I am looking into getting a piglet or two and raise them as meat pigs. I would rather do it this winter to help keep the smell down.

Ive been doing reading here and there for the past few weeks and I am a little confused about the size of the pen and the material I need for it. 

The type of fencing I have now is 5 ft welded wire tightened in 8 foot sections by 4" round posts. Id like to keep the fencing and posts matching throughout but am not sure this will hold a 200lb pig.

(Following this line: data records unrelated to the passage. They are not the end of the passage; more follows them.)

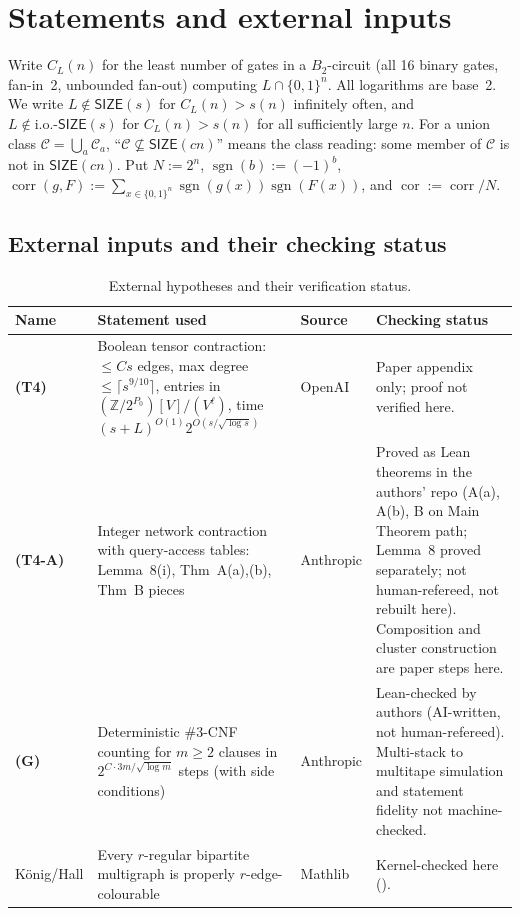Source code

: \documentclass[11pt]{article}
\theoremstyle{definition}
\newcommand{\SIZE}{\mathsf{SIZE}}
\newcommand{\leanus}{\textunderscore\allowbreak}
\newcommand{\lean}[1]{\ifmmode\text{\ttfamily #1}\else{\ttfamily\let\_\leanus #1}\fi}
\begin{document}
\section{Statements and external inputs}\label{sec:statements}

Write $C_L(n)$ for the least number of gates in a $B_2$-circuit (all 16 binary gates, fan-in~2, unbounded fan-out) computing $L\cap\{0,1\}^n$. All logarithms are base~2. We write $L\notin\SIZE(s)$ for $C_L(n)>s(n)$ infinitely often, and $L\notin\mathrm{i.o.}\text{-}\SIZE(s)$ for $C_L(n)>s(n)$ for all sufficiently large $n$. For a union class $\mathcal{C}=\bigcup_a \mathcal{C}_a$, ``$\mathcal{C}\not\subseteq\SIZE(cn)$'' means the class reading: some member of $\mathcal{C}$ is not in $\SIZE(cn)$. Put $N:=2^n$, $\operatorname{sgn}(b):=(-1)^b$, $\operatorname{corr}(g,F):=\sum_{x\in\{0,1\}^n}\operatorname{sgn}(g(x))\operatorname{sgn}(F(x))$, and $\operatorname{cor}:=\operatorname{corr}/N$.

\subsection{External inputs and their checking status}

\begin{table}[h]
\centering
\small
\begin{tabular}{@{}>{\raggedright\arraybackslash}p{}>{\raggedright\arraybackslash}p{}>{\raggedright\arraybackslash}p{}>{\raggedright\arraybackslash}p{}@{}}
\toprule
Name & Statement used & Source & Checking status \\
\midrule
\textbf{(T4)} & Boolean tensor contraction: $\le Cs$ edges, max degree $\le\lceil s^{9/10}\rceil$, entries in $(\mathbb{Z}/2^{P_0})[V]/(V^\ell)$, time $(s+L)^{O(1)}2^{O(s/\sqrt{\log s})}$ & OpenAI \cite[Thm~D.1]{OAI26} & Paper appendix only; proof not verified here. \\
\textbf{(T4-A)} & Integer network contraction with query-access tables: Lemma~8(i), Thm~A(a),(b), Thm~B pieces & Anthropic \cite{Ant26} & Proved as Lean theorems in the authors' repo (A(a), A(b), B on Main Theorem path; Lemma~8 proved separately; not human-refereed, not rebuilt here). Composition and cluster construction are paper steps here. \\
\textbf{(G)} & Deterministic $\#3$-CNF counting for $m\ge2$ clauses in $2^{C\cdot 3m/\sqrt{\log m}}$ steps (with side conditions) & Anthropic \cite[Main Thm]{Ant26} & Lean-checked by authors (AI-written, not human-refereed). Multi-stack to multitape simulation and statement fidelity not machine-checked. \\
K\"onig/Hall & Every $r$-regular bipartite multigraph is properly $r$-edge-colourable & Mathlib & Kernel-checked here (\lean{regular\_bipartite\_coloring}). \\
\bottomrule
\end{tabular}
\caption{External hypotheses and their verification status.}\label{tab:inputs}
\end{table}
\end{document}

I would also like to take height of the 2 sides of fencing I have to put up down to 3 - 4ft.
To help keep them in I was planning on putting up some electric fence about 3 - 6" inside the welded wire to prevent them from rooting under or pushing on it. 

The size of the pen I was planning on a 16x24' pen for one pig. I have read go bigger and I have read that a 7x10' pen would work.. 
I havent found too much on housing yet. Any information is appreciated.

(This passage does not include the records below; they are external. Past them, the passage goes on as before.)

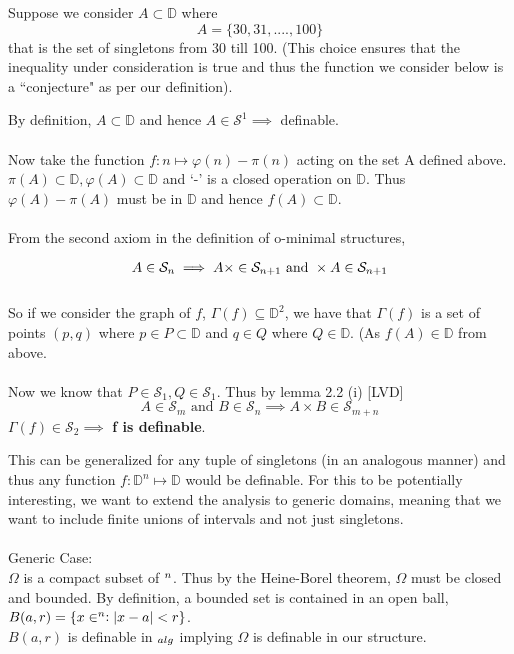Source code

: Suppose we consider $A\subset\mathbb{D}$ where
\begin{equation*}
    A = \{30, 31,....,100\}
\end{equation*}
that is the set of singletons from 30 till 100. (This choice ensures that the inequality under consideration is true and thus the function we consider below is a ``conjecture" as per our definition).

By definition, $A\subset\mathbb{D}$ and hence $A\in\mathcal{S}^1 \implies $ definable.
\\\\
Now take the function $f: n\mapsto\varphi(n) - \pi(n)$ acting on the set A defined above. $\pi(A)\subset\mathbb{D}, \varphi(A)\subset\mathbb{D}$ and `-' is a closed operation on $\mathbb{D}$. Thus $\varphi(A) - \pi(A)$ must be in $\mathbb{D}$ and hence $f(A)\subset\mathbb{D}$.
\\\\
From the second axiom in the definition of o-minimal structures,

\begin{equation*}
    A \in \mathcal{S}_n\implies A \times\real\in\mathcal{S}_{n+1} \text{ and } \real \times A\in\mathcal{S}_{n+1}
\end{equation*}
\\
So if we consider the graph of $f$, $\Gamma(f)\subseteq\mathbb{D}^2$, we have that $\Gamma(f)$ is a set of points $(p,q)$ where $p\in P\subset\mathbb{D}$ and $q\in Q$ where $Q\in\mathbb{D}$. (As $f(A)\in\mathbb{D}$ from above.
\\\\
Now we know that $P\in\mathcal{S}_1, Q\in\mathcal{S}_1$. Thus by lemma 2.2 (i) [LVD]
\begin{equation*}
    A\in\mathcal{S}_m \text{ and } B\in\mathcal{S}_n \implies A\times B\in\mathcal{S}_{m+n}
\end{equation*}
$\Gamma(f)\in\mathcal{S}_2\implies$ \textbf{f is definable}.

This can be generalized for any tuple of singletons (in an analogous manner) and thus any function $f:\mathbb{D}^n\mapsto\mathbb{D}$ would be definable. For this to be potentially interesting, we want to extend the analysis to generic domains, meaning that we want to include finite unions of intervals and not just singletons.
\\\\
Generic Case:\\
$\Omega$ is a compact subset of $\real^n$. Thus by the Heine-Borel theorem, $\Omega$ must be closed and bounded. By definition, a bounded set is contained in an open ball, $B(a,r) = \{x\in\real^n:|x - a| < r\}$. \\$B(a, r)$ is definable in $\real_{alg}$ implying $\Omega$ is definable in our structure.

I was planning on keeping these pigs till they were 4-6 months and have them take the hard grassy soil and till it up for a garden. Come spring plant the garden and plant a section of the garden for the next fall pigs.
Anyone ever used their pigs to till their garden?
How muddy and stinky will it get and at what rate? (I know their stink level depends on what they eat..)


To keep the pen attractive (and somewhat out of view from neighbors) I was going to plant some double knock out roses infront of the pen. Would this entice the pig to escape?


Do you have pictures or examples of your pens?
Any advice, hints, stories of pigs youd like to share I would love reading.

Thanks


----------



## gaited horse (Oct 10, 2009)

I raised three pigs for 4-h in a 16 by 16 foot pen and they did well I did walk them tho.


----------